Now there's Cha Cha Moon: the graphics on the red-glass door suggest Malaysian script, the menu ranges from Taiwan to Singapore and Penang and the six long plain-wood tables under rectangular industrial lighting suggest you're part of some assembly line (though, of course, you're the thing being processed). Through a long glass partition you can see the cooks hurling panfuls of wokked noodles, beansprouts and Chinese cabbage through the air with great urgency. I took my daughter Sophie along and, as we tried to conduct a standard-issue family gossip for 45 minutes, the eaters on either side of us changed about three times. There's a long salary-man bar where individuals can perch if they're, you know, really pressed for time.
The menu is, for the present, a brilliant shock: every single dish on it costs £3.50. And when you check out your neighbours' plates, it becomes clear that these aren't tapas-bar portions. Only a fool would order two main courses, right? But because they were practically giving the food away at these prices, that's what we did.
A little plate of spring rolls and a dim-sum called guotie passed for starters. The rolls were excellent, crunchy and full of exciting bits, including dried shrimp, Chinese chive and something called "Cloud ear" but the guotie was utterly standard Chinatown dumpling, fried on only one side until it tasted of bread, unexcitingly filled with chicken and spring onion. The only cold noodle dish in the house, chicken fen pi, was a dispiriting-looking plate of fried red onions with smoked chicken and brownish crumbs of "ground fried fish" – tasty, but heavy on the sesame dressing. My zhajiang mian was a bowl of shredded pork darkened with fermented soya bean and served with cucumber on ribbon noodles; again, it was OK, but unspectacular, possibly because pork diced up into teensy bits doesn't have much taste.

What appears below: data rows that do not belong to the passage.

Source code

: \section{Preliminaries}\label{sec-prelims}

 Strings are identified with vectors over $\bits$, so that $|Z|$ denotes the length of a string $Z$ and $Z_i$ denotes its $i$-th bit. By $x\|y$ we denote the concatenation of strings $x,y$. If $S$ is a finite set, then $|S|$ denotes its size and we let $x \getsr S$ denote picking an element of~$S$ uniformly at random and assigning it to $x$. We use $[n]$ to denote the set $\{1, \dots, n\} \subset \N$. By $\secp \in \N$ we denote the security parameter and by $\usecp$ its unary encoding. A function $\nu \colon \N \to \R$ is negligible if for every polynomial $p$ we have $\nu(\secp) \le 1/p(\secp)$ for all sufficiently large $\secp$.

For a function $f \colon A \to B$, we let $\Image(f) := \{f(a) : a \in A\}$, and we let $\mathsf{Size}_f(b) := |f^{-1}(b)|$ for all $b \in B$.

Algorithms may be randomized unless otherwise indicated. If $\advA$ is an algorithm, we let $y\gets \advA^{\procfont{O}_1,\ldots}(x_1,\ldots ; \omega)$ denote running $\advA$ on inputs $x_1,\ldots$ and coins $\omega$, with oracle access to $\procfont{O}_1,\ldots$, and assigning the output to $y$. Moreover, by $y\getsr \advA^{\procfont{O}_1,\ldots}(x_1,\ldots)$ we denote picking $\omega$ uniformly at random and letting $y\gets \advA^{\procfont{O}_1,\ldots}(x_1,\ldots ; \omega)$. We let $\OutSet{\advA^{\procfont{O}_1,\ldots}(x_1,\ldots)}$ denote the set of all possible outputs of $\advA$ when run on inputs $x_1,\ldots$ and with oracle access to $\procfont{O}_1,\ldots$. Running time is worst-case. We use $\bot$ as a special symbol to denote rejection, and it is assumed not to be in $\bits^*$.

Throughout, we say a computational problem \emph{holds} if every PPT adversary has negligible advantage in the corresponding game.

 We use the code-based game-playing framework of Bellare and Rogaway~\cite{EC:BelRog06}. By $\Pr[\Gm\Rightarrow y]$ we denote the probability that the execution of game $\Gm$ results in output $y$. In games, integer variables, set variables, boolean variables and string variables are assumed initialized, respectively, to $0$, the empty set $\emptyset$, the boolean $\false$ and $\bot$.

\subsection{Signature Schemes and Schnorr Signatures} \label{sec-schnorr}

It was flagged as a spicy little number, but the spice was provided by four warm red chillies; the chef might have tried to integrate the flavours a bit more.
Sophie's crispy duck lao mian arrived with a bowl of duck broth. "The duck tastes fine," she said. "To be honest it's not a million miles from Marks and Sparks Chinese duck salad. But if you dip it in the soup, it improves." I felt much the same about my jia xiang ho fun, shreds of braised beef in beansprouts and black bean sauce, on a mound of slithery flat noodles. It was no different from a hundred beef'n'black bean sauce combos I've eaten in the past three decades.
And then it was over. They clear your plates double quick. There's no pudding. They look at you in a meaningful way until you drain the remaining wine in your glass. And you leave this zoomingly hectic restaurant with hardly any aftertaste from the food, the drink or the atmosphere. It's hip, super-efficient and almost entirely soulless.
Cha Cha Moon
15-21 Ganton Street, London W1 (020-7297 9800)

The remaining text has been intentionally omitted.